Para algunos economistas mediáticos y preferidos del establishment, el premio Nobel Joseph Stiglitz no entiende nada cuando opina acerca de la negociación de la deuda, y también dirían lo mismo sobre otro Nobel, Paul Krugman, cuando se refiere a la economía y el aislamiento social.
En el último artículo que publicó en The New York Times, "Sobre la economía de no morir. ¿De qué sirve aumentar el PIB si te mata", Krugman desafía a los militantes anticuarentena que hablan de la necesidad de 'salvar la economía" preguntando "¿cuál es, después de todo, el propósito de la economía?".

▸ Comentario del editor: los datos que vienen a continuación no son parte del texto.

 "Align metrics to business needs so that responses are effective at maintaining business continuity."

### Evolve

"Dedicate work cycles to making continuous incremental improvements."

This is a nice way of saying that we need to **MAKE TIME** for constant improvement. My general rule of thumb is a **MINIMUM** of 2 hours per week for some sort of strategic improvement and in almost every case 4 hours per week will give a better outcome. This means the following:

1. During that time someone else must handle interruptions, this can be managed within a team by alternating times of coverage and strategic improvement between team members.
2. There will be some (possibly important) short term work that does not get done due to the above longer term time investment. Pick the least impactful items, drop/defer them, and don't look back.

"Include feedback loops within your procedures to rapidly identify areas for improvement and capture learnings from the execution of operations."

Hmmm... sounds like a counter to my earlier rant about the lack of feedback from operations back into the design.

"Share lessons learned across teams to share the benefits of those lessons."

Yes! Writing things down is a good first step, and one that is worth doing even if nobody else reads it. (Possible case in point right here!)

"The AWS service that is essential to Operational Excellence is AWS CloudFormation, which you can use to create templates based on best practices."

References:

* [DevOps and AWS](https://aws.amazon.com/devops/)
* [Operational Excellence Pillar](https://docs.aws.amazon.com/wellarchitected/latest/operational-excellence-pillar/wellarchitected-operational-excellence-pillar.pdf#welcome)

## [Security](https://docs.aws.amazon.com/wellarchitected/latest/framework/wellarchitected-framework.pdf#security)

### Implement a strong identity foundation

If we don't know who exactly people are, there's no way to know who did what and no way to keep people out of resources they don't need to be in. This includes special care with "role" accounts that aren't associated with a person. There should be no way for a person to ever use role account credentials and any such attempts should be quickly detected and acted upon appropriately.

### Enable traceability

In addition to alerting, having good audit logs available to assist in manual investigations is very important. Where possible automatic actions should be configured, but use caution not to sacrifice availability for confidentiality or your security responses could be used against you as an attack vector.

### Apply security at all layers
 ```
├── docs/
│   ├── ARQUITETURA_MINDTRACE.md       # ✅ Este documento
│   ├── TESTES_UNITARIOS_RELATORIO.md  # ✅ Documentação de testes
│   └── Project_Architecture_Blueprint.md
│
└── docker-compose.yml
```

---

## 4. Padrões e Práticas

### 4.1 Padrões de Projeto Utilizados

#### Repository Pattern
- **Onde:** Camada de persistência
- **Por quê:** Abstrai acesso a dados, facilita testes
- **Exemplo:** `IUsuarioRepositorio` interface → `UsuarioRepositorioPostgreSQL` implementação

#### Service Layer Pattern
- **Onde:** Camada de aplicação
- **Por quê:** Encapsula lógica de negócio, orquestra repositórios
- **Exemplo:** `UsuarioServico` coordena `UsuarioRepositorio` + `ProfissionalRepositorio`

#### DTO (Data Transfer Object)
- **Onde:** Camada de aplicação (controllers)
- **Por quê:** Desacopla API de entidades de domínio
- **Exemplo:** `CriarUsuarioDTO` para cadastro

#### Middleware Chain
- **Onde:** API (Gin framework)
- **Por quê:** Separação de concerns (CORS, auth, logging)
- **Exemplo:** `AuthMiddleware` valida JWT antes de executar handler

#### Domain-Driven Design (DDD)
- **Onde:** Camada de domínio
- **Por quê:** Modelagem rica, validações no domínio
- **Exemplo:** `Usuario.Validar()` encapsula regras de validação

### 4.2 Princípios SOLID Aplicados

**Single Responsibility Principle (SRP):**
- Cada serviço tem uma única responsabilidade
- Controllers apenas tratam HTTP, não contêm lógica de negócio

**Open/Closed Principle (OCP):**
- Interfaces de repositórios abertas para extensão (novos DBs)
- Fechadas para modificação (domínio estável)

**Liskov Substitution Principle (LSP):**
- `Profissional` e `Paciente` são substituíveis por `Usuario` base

Dice que si es 'para generar ingresos que permitan a las personas comprar cosas' la respuesta es equivocada, porque "el dinero no es el objetivo final; es sólo un medio para un fin, es decir, para mejorar la calidad de vida".
Antes que los anticuarentena lo asalten con diatribas, Krugman aclara que el dinero importa porque hay una relación evidente entre ingresos y satisfacción, pero aclara que no es lo único que importa. Para provocar con que "¿saben lo que también es una contribución importante a la calidad de vida? No morir. Y cuando tomamos en cuenta el valor de no morir, el apuro por reabrir (la economía) parece una muy mala idea, incluso en términos económicos".

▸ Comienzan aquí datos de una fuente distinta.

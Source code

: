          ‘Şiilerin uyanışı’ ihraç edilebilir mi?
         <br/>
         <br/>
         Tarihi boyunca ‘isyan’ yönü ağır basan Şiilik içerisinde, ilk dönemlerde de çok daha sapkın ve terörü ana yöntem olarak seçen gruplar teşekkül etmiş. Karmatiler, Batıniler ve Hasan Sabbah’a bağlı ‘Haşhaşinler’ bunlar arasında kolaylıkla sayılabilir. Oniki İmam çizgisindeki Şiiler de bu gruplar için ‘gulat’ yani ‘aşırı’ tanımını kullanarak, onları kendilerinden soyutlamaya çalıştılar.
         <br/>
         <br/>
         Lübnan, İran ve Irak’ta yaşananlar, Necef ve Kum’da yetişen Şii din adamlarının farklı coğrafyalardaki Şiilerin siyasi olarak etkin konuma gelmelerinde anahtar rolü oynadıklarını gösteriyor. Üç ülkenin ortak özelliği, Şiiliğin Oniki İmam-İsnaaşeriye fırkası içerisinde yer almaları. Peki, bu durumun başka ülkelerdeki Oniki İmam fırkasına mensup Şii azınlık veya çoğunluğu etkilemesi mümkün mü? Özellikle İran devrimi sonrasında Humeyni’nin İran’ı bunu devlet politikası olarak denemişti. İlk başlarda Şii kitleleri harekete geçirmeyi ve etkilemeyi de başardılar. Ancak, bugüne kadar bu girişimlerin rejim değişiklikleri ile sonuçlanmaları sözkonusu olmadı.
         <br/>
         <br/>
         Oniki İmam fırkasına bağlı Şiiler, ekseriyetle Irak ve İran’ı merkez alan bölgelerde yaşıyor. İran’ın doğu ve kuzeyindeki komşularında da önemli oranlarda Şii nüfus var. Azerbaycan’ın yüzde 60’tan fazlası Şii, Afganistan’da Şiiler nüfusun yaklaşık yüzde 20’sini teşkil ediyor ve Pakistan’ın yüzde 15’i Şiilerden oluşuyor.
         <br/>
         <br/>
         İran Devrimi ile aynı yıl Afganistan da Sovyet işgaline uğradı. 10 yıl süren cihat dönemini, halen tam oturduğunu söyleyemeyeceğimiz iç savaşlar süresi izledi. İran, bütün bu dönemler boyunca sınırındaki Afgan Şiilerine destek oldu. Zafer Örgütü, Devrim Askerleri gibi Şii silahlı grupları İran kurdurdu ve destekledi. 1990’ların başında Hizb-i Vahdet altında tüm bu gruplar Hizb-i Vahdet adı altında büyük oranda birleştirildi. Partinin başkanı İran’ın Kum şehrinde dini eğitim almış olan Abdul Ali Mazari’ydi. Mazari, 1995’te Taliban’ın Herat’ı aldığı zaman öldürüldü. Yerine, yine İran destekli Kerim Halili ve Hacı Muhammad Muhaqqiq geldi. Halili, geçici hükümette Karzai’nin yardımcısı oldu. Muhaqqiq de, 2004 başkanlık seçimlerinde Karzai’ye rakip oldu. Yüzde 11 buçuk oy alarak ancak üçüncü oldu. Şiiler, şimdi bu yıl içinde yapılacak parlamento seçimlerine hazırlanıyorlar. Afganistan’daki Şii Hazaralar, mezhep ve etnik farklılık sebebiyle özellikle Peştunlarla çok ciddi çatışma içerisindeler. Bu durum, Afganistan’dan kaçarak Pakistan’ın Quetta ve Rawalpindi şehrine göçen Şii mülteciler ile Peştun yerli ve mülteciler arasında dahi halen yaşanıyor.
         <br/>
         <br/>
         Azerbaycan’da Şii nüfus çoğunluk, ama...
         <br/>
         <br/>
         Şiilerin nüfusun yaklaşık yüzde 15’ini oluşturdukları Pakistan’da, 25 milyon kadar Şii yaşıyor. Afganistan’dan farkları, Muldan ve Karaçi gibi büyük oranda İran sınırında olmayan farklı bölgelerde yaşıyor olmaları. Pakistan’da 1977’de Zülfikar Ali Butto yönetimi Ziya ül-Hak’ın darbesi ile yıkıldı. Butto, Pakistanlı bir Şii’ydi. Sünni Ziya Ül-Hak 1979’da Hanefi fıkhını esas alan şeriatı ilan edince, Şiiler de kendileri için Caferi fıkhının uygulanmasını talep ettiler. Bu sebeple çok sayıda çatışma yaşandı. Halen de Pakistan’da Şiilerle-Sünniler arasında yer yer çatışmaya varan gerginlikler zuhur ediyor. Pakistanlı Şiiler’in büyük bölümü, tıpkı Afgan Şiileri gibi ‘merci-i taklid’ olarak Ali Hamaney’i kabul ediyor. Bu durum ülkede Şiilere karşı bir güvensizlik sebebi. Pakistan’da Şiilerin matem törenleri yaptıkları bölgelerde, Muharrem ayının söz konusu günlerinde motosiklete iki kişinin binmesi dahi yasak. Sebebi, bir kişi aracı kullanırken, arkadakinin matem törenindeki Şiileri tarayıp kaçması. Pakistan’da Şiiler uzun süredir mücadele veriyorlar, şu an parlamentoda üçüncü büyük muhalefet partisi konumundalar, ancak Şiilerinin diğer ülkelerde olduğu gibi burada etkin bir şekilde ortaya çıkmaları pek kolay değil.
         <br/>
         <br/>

Concluye con un mensaje contundente, que sirve para mitigar el virus anticuarentena: "El impulso para la reapertura se basa en una ignorancia deliberada. No importa el PIB; el trabajo más fundamental de cualquier líder (Presidente) es mantener vivo a su pueblo".
El movimiento anticuarentena no tiene el objetivo de atender la situación económica ni, obviamente, la cuestión sanitaria, puesto que existen datos objetivos que muestran que la flexibilidad no mejora el nivel de actividad y sí aumenta la cantidad de muertos.
No está en juego la libertad porque si de ella se tratara, el derecho a circular se limitaría cuando pone el riesgo la vida de otros.
Es obvio que muchos están motivados por la angustia económica. Queda entonces evaluar que esa movida alentada por medios, sectores del establishment y fuerzas de derecha tiene un objetivo fundamentalmente político: erosionar la elevada aceptación social y política que hoy tiene el gobierno de Alberto Fernández.